WORK TO BE COMPLETED: Your answer must be the listing, given again word for word.

DATA IN THIS EXERCISE:

══════════════════════════════

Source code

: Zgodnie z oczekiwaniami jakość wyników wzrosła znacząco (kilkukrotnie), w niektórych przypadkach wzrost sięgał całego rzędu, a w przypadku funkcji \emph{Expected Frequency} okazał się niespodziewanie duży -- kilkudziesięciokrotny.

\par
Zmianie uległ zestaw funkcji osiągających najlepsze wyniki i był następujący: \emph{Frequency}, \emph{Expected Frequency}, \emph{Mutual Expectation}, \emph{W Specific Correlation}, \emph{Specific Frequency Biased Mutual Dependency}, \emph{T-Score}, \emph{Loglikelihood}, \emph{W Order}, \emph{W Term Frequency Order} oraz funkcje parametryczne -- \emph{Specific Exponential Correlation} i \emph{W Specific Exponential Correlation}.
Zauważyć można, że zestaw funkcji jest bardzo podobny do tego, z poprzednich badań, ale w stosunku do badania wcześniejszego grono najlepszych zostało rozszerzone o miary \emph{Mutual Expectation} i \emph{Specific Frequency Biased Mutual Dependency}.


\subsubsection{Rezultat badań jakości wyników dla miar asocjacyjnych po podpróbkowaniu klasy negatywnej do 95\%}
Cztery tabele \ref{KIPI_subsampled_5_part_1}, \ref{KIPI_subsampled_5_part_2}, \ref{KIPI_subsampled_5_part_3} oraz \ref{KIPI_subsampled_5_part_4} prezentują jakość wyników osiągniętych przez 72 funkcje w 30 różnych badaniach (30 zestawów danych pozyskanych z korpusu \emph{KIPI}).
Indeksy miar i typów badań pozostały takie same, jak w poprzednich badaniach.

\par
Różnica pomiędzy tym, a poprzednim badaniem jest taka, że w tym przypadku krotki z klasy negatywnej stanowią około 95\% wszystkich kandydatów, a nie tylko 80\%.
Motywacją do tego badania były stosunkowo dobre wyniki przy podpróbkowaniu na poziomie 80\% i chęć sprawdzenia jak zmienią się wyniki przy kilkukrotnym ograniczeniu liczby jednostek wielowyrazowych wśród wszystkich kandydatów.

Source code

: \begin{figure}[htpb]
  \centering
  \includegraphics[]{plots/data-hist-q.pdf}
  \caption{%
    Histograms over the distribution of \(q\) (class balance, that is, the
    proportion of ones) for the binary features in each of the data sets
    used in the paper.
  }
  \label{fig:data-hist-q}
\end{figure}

══════════════════════════════

ANSWER FOR THIS EXERCISE:
Source code

: Zgodnie z oczekiwaniami jakość wyników wzrosła znacząco (kilkukrotnie), w niektórych przypadkach wzrost sięgał całego rzędu, a w przypadku funkcji \emph{Expected Frequency} okazał się niespodziewanie duży -- kilkudziesięciokrotny.

\par
Zmianie uległ zestaw funkcji osiągających najlepsze wyniki i był następujący: \emph{Frequency}, \emph{Expected Frequency}, \emph{Mutual Expectation}, \emph{W Specific Correlation}, \emph{Specific Frequency Biased Mutual Dependency}, \emph{T-Score}, \emph{Loglikelihood}, \emph{W Order}, \emph{W Term Frequency Order} oraz funkcje parametryczne -- \emph{Specific Exponential Correlation} i \emph{W Specific Exponential Correlation}.
Zauważyć można, że zestaw funkcji jest bardzo podobny do tego, z poprzednich badań, ale w stosunku do badania wcześniejszego grono najlepszych zostało rozszerzone o miary \emph{Mutual Expectation} i \emph{Specific Frequency Biased Mutual Dependency}.


\subsubsection{Rezultat badań jakości wyników dla miar asocjacyjnych po podpróbkowaniu klasy negatywnej do 95\%}
Cztery tabele \ref{KIPI_subsampled_5_part_1}, \ref{KIPI_subsampled_5_part_2}, \ref{KIPI_subsampled_5_part_3} oraz \ref{KIPI_subsampled_5_part_4} prezentują jakość wyników osiągniętych przez 72 funkcje w 30 różnych badaniach (30 zestawów danych pozyskanych z korpusu \emph{KIPI}).
Indeksy miar i typów badań pozostały takie same, jak w poprzednich badaniach.

\par
Różnica pomiędzy tym, a poprzednim badaniem jest taka, że w tym przypadku krotki z klasy negatywnej stanowią około 95\% wszystkich kandydatów, a nie tylko 80\%.
Motywacją do tego badania były stosunkowo dobre wyniki przy podpróbkowaniu na poziomie 80\% i chęć sprawdzenia jak zmienią się wyniki przy kilkukrotnym ograniczeniu liczby jednostek wielowyrazowych wśród wszystkich kandydatów.

Source code

: \begin{figure}[htpb]
  \centering
  \includegraphics[]{plots/data-hist-q.pdf}
  \caption{%
    Histograms over the distribution of \(q\) (class balance, that is, the
    proportion of ones) for the binary features in each of the data sets
    used in the paper.
  }
  \label{fig:data-hist-q}
\end{figure}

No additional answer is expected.